ASSIGNED TASK:
Total the lines of the listing below that hold the word "OpenSLL". Output nothing except that number.
* * * * *
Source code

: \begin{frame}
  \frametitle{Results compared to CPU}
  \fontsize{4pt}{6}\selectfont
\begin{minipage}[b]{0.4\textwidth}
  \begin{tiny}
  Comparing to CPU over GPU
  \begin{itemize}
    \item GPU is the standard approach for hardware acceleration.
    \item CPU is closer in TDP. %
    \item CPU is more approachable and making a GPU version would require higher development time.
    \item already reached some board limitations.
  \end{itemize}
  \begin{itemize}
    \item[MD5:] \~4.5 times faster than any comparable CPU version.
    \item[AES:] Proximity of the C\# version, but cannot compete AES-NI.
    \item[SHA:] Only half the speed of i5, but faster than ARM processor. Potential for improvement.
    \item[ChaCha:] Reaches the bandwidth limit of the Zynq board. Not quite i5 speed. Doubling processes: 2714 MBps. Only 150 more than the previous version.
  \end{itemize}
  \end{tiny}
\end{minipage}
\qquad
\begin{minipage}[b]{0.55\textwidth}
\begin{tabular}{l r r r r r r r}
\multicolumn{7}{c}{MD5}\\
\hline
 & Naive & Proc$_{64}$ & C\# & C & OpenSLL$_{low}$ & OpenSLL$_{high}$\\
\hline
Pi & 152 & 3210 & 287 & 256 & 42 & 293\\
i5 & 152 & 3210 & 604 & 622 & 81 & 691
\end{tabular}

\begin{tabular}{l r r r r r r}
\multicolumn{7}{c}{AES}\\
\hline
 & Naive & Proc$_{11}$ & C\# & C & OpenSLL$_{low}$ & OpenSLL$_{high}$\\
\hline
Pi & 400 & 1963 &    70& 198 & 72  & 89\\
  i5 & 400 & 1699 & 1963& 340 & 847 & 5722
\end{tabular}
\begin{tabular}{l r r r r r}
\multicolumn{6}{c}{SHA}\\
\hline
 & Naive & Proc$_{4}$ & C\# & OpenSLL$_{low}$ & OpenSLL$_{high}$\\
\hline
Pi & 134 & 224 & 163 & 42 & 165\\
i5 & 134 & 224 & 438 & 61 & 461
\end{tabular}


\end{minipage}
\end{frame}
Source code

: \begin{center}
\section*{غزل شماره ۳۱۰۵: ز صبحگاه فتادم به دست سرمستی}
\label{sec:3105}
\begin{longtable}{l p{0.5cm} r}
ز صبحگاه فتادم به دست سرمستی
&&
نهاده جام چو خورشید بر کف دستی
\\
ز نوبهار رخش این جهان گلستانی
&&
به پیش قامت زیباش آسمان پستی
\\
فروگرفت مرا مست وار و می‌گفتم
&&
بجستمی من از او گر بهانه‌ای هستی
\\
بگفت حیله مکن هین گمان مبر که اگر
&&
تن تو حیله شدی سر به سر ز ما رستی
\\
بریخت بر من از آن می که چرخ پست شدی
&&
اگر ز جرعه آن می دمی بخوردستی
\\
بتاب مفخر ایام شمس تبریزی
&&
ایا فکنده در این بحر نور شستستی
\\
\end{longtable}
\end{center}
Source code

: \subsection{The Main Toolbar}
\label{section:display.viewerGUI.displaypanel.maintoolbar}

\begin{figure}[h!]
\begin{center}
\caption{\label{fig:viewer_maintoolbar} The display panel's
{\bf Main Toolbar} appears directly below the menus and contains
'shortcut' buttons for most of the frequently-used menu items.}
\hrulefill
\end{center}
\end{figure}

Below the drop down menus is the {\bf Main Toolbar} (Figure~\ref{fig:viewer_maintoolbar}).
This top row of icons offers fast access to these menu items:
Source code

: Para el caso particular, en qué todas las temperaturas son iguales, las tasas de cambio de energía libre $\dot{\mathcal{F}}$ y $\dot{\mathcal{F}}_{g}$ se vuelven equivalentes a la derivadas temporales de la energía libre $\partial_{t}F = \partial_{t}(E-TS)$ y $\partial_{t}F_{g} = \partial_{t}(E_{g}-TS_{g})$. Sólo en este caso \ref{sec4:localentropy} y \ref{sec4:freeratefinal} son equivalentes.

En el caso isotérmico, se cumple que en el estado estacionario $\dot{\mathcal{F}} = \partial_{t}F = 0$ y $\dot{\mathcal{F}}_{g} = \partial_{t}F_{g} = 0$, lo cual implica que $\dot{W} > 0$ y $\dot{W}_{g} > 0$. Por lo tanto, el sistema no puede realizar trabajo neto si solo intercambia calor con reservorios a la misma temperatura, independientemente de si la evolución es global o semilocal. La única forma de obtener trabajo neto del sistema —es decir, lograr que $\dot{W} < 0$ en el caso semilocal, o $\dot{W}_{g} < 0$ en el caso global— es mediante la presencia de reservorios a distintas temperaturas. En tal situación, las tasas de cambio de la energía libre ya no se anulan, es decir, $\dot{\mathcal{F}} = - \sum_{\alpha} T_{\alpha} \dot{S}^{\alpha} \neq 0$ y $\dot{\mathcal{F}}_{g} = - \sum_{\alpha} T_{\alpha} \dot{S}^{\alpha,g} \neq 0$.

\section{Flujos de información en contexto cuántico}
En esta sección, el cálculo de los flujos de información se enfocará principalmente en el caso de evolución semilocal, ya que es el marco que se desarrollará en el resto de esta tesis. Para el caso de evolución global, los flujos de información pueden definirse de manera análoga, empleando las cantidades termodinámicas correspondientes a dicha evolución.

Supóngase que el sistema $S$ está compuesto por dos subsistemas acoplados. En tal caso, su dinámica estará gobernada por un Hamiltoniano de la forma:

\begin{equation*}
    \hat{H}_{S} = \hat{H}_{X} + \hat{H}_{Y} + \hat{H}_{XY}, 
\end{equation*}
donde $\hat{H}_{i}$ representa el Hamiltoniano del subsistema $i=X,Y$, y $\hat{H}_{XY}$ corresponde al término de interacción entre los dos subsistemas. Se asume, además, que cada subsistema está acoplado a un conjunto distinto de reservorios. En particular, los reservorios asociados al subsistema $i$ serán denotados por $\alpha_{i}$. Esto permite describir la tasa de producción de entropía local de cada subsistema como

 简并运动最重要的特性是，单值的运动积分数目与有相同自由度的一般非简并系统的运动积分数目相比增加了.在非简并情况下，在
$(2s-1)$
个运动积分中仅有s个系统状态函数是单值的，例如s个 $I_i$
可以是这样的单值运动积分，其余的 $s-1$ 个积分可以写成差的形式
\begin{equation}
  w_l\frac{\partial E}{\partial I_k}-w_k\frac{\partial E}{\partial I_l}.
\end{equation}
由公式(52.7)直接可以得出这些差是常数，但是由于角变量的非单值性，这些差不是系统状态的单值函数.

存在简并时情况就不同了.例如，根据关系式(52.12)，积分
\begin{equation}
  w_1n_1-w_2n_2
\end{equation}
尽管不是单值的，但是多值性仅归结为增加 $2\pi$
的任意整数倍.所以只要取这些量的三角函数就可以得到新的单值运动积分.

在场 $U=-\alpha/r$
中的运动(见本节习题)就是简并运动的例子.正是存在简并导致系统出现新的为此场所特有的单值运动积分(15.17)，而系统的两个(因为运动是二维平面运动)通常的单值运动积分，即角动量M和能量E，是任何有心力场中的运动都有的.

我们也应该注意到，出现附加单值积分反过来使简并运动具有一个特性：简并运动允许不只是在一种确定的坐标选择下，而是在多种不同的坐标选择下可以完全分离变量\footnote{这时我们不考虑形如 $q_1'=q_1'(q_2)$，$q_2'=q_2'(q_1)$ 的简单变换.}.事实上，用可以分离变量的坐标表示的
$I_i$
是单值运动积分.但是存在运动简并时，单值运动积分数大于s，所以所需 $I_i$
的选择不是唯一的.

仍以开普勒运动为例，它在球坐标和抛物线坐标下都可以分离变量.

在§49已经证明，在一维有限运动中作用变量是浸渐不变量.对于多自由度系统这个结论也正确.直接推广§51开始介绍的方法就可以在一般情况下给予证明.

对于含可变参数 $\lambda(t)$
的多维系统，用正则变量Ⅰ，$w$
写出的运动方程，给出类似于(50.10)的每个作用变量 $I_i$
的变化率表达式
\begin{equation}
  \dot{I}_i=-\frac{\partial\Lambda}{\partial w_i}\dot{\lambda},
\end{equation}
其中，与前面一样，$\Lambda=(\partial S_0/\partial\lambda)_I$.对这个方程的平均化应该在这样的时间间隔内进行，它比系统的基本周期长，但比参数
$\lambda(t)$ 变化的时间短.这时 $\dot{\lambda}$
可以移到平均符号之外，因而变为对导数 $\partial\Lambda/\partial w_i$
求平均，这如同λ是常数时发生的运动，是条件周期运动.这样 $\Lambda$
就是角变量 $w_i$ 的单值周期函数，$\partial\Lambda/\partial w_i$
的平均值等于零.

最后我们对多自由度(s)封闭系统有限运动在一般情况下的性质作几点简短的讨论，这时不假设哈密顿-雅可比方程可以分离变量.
* * * * *
TASK RESPONSE:
3